> [Activity]: Can you transcribe every entry word for word, skipping the images?

=== Begin Enclosure ===

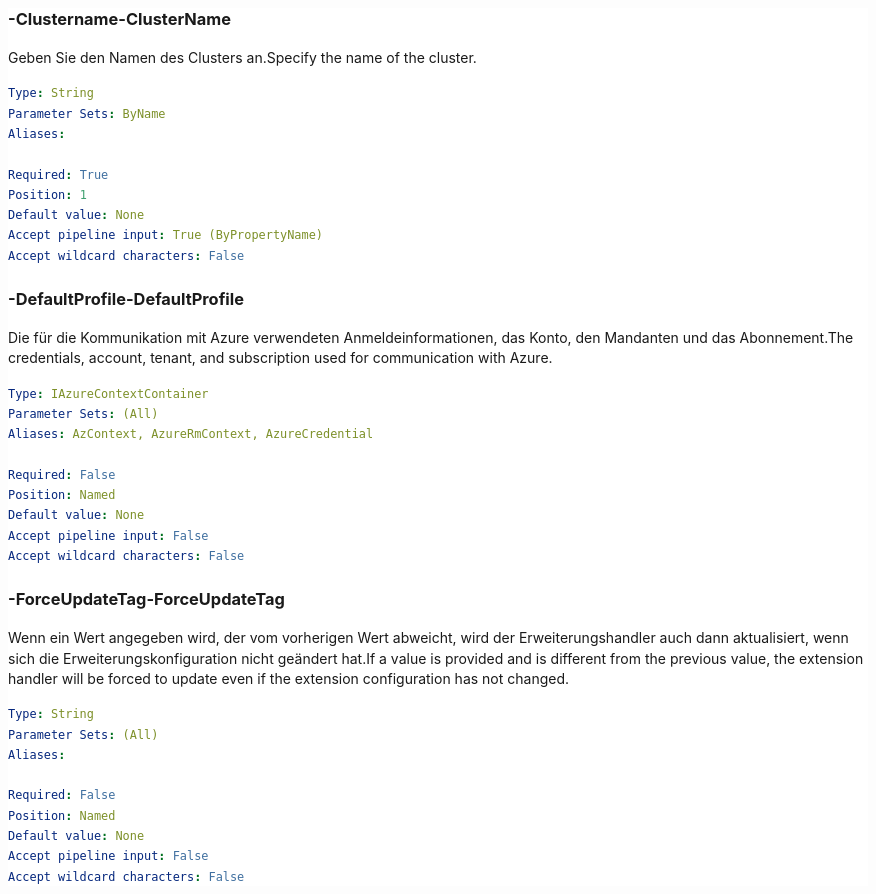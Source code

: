 ### <span data-ttu-id="b5185-123">-Clustername</span><span class="sxs-lookup"><span data-stu-id="b5185-123">-ClusterName</span></span>
<span data-ttu-id="b5185-124">Geben Sie den Namen des Clusters an.</span><span class="sxs-lookup"><span data-stu-id="b5185-124">Specify the name of the cluster.</span></span>

```yaml
Type: String
Parameter Sets: ByName
Aliases:

Required: True
Position: 1
Default value: None
Accept pipeline input: True (ByPropertyName)
Accept wildcard characters: False
```

### <span data-ttu-id="b5185-125">-DefaultProfile</span><span class="sxs-lookup"><span data-stu-id="b5185-125">-DefaultProfile</span></span>
<span data-ttu-id="b5185-126">Die für die Kommunikation mit Azure verwendeten Anmeldeinformationen, das Konto, den Mandanten und das Abonnement.</span><span class="sxs-lookup"><span data-stu-id="b5185-126">The credentials, account, tenant, and subscription used for communication with Azure.</span></span>

```yaml
Type: IAzureContextContainer
Parameter Sets: (All)
Aliases: AzContext, AzureRmContext, AzureCredential

Required: False
Position: Named
Default value: None
Accept pipeline input: False
Accept wildcard characters: False
```

### <span data-ttu-id="b5185-127">-ForceUpdateTag</span><span class="sxs-lookup"><span data-stu-id="b5185-127">-ForceUpdateTag</span></span>
<span data-ttu-id="b5185-128">Wenn ein Wert angegeben wird, der vom vorherigen Wert abweicht, wird der Erweiterungshandler auch dann aktualisiert, wenn sich die Erweiterungskonfiguration nicht geändert hat.</span><span class="sxs-lookup"><span data-stu-id="b5185-128">If a value is provided and is different from the previous value, the extension handler will be forced to update even if the extension configuration has not changed.</span></span>

```yaml
Type: String
Parameter Sets: (All)
Aliases:

Required: False
Position: Named
Default value: None
Accept pipeline input: False
Accept wildcard characters: False
```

=== End Enclosure ===

> [Task result]:
Source code

: ### <span data-ttu-id="b5185-123">-Clustername</span><span class="sxs-lookup"><span data-stu-id="b5185-123">-ClusterName</span></span>
<span data-ttu-id="b5185-124">Geben Sie den Namen des Clusters an.</span><span class="sxs-lookup"><span data-stu-id="b5185-124">Specify the name of the cluster.</span></span>

```yaml
Type: String
Parameter Sets: ByName
Aliases:

Required: True
Position: 1
Default value: None
Accept pipeline input: True (ByPropertyName)
Accept wildcard characters: False
```

### <span data-ttu-id="b5185-125">-DefaultProfile</span><span class="sxs-lookup"><span data-stu-id="b5185-125">-DefaultProfile</span></span>
<span data-ttu-id="b5185-126">Die für die Kommunikation mit Azure verwendeten Anmeldeinformationen, das Konto, den Mandanten und das Abonnement.</span><span class="sxs-lookup"><span data-stu-id="b5185-126">The credentials, account, tenant, and subscription used for communication with Azure.</span></span>

```yaml
Type: IAzureContextContainer
Parameter Sets: (All)
Aliases: AzContext, AzureRmContext, AzureCredential

Required: False
Position: Named
Default value: None
Accept pipeline input: False
Accept wildcard characters: False
```

### <span data-ttu-id="b5185-127">-ForceUpdateTag</span><span class="sxs-lookup"><span data-stu-id="b5185-127">-ForceUpdateTag</span></span>
<span data-ttu-id="b5185-128">Wenn ein Wert angegeben wird, der vom vorherigen Wert abweicht, wird der Erweiterungshandler auch dann aktualisiert, wenn sich die Erweiterungskonfiguration nicht geändert hat.</span><span class="sxs-lookup"><span data-stu-id="b5185-128">If a value is provided and is different from the previous value, the extension handler will be forced to update even if the extension configuration has not changed.</span></span>

```yaml
Type: String
Parameter Sets: (All)
Aliases:

Required: False
Position: Named
Default value: None
Accept pipeline input: False
Accept wildcard characters: False
```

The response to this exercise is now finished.